The whole matter has its roots in the drunken-driving arrest last year of Travis County District Attorney Rosemary Lehmberg, a Democrat. Police pulled her over for driving erratically. Video of the stop shows Lehmberg failing all manner of roadside tests, and nearly tipping over as the polite officers try to keep her upright.

By the time she's at the jail, she's a parody of an entitled public figure. She blusters. She whines. She belittles. She threatens. She kicks and bangs. Her behavior is so outrageous that she has to be restrained like Hannibal Lecter in "The Silence of the Lambs."

Her blood alcohol level was about three times the legal limit, and she ended up pleading guilty and serving jail time. Gov. Perry thought, not unreasonably, that Lehmberg should resign. Her office houses the state's Public Integrity Unit, and she no longer seemed a fit leader of it, for obvious reasons.

Lehmberg disagreed. This created what is known in America and other free societies as a political dispute. They happen all the time. Lehmberg exercised her power to stay in her position, and Perry exercised his power to veto funding for her Public Integrity Office as long as she did. You can disagree with one or both of them, but no one was committing a crime.

It was left to a special prosecutor of the very same Travis County District Attorney's Office to concoct one, and manage to get a grand jury to fall for it.
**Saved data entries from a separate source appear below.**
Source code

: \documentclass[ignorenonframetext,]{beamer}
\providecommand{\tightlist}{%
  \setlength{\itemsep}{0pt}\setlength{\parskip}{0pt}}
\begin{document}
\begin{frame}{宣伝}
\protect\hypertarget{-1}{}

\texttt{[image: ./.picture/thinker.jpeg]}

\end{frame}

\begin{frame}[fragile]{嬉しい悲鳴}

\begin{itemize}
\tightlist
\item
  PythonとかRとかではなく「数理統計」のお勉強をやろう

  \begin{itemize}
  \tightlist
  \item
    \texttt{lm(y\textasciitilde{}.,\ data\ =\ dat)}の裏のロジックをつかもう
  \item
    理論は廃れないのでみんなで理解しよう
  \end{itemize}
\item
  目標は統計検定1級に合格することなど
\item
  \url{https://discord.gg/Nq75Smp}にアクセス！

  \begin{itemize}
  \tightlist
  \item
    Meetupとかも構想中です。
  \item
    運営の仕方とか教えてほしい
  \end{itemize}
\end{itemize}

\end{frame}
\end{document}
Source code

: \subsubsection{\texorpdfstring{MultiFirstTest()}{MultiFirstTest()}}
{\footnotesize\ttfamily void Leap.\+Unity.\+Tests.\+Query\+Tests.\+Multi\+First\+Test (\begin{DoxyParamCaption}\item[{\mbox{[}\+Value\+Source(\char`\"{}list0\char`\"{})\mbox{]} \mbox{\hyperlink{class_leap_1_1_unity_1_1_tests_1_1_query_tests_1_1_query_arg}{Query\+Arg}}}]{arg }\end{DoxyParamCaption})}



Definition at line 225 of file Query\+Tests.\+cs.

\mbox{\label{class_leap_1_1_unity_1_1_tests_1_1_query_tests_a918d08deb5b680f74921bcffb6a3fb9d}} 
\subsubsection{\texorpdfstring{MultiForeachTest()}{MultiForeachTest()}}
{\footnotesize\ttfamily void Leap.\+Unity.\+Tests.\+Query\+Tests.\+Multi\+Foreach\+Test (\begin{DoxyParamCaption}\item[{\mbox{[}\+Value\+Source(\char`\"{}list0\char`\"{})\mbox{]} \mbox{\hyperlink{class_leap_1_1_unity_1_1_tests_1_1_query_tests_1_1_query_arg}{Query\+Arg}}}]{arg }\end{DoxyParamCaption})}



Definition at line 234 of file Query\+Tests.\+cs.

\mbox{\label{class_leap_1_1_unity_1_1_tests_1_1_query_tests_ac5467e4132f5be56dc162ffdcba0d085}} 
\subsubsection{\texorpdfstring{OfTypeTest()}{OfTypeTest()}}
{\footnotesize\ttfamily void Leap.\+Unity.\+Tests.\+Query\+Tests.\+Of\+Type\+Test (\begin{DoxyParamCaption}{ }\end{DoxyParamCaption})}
The indictment — running barely two pages long — is as substantive as a fifth-grader's book report, and about as legally sophisticated.

The two counts against Perry are that he "misused government property" and engaged in the "coercion" of a public servant. This makes it sound like he used the $7.5 million of vetoed funds to buy a vacation house, and blackmailed Lehmberg into indicting people on his whim.

He, of course, did nothing of the kind. The indictment collapses under the slightest scrutiny. As legal blogger Eugene Volokh points out of the first count, Texas laws requires that the official be in possession of the misused funds. Perry never controlled the funds he vetoed. As for the second count, Volokh points to an appeals-court decision that held that "coercion of a lawful act by a threat of lawful action is protected free expression."

The Travis County special prosecutor must think he's witnessing the political equivalent of an episode of "The Sopranos" every time he hears news that the president of the United States has made a "veto threat."

It's hard to believe that anyone thinks that these charges will stand up in court. But that's not the point. The indictment is an undisguised attempt to wound Perry, to create bad headlines, to distract him. On cue, Texas Democrats absurdly called on Perry to resign. The indictment itself is, in short, a naked abuse of power.

The Travis County District Attorney's Office is infamous for this kind of thing. Lehmberg's predecessor, Ronnie Earle, launched failed prosecutions of Republicans Kay Bailey Hutchison and Tom DeLay. These acts were as blatantly partisan and as audaciously substanceless as the indictment of Rick Perry.

Forget vetoing funding for this office. If there were any justice, it would be shuttered and razed to the ground.